ACTION ITEM
Given the entries that follow, write out exactly the lines starting at the one containing "- API: Application Programming Interface" and ending at the one containing "- *CON: Conference e.g., CHAOSScon", both ends included, and only those.

** Opening DATA TO USE block **

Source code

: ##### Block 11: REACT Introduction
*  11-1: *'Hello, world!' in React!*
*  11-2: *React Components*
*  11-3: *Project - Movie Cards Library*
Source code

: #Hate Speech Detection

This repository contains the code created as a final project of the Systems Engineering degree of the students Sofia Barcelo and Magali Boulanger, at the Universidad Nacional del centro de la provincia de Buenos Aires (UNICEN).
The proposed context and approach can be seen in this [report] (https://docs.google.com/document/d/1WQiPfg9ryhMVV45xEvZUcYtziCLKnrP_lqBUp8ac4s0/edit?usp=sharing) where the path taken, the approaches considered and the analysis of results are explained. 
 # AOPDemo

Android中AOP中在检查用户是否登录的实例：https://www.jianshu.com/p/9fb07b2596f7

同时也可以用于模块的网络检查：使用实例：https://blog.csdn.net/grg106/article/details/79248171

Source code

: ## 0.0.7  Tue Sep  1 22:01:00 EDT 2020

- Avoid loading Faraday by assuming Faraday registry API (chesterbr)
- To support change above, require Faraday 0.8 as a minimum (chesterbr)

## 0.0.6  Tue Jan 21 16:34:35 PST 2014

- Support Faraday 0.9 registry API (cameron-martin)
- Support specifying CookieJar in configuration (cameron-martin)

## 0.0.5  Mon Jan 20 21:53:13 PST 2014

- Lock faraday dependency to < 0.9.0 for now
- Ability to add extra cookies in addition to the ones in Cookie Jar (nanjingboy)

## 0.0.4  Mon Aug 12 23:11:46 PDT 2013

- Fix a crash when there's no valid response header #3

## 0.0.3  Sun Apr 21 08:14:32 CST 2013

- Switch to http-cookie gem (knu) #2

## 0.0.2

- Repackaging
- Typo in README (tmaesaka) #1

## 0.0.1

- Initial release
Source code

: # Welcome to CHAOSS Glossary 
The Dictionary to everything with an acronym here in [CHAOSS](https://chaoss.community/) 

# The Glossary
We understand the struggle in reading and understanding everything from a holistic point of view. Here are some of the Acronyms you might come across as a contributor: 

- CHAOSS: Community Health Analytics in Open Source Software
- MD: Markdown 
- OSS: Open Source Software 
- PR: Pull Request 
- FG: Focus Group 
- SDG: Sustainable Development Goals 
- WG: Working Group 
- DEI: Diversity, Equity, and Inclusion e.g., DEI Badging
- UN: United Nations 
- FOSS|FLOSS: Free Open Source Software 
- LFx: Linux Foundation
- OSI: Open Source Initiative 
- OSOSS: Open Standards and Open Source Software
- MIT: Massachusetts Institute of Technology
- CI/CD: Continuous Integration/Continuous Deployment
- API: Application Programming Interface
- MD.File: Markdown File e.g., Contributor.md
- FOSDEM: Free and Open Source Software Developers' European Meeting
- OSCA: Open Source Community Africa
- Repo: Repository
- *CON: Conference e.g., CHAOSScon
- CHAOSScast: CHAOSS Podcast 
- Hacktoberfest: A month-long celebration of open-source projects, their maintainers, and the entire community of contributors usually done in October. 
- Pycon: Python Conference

** Closing DATA TO USE block **

ANSWER TO THE PROBLEM
- API: Application Programming Interface
- MD.File: Markdown File e.g., Contributor.md
- FOSDEM: Free and Open Source Software Developers' European Meeting
- OSCA: Open Source Community Africa
- Repo: Repository
- *CON: Conference e.g., CHAOSScon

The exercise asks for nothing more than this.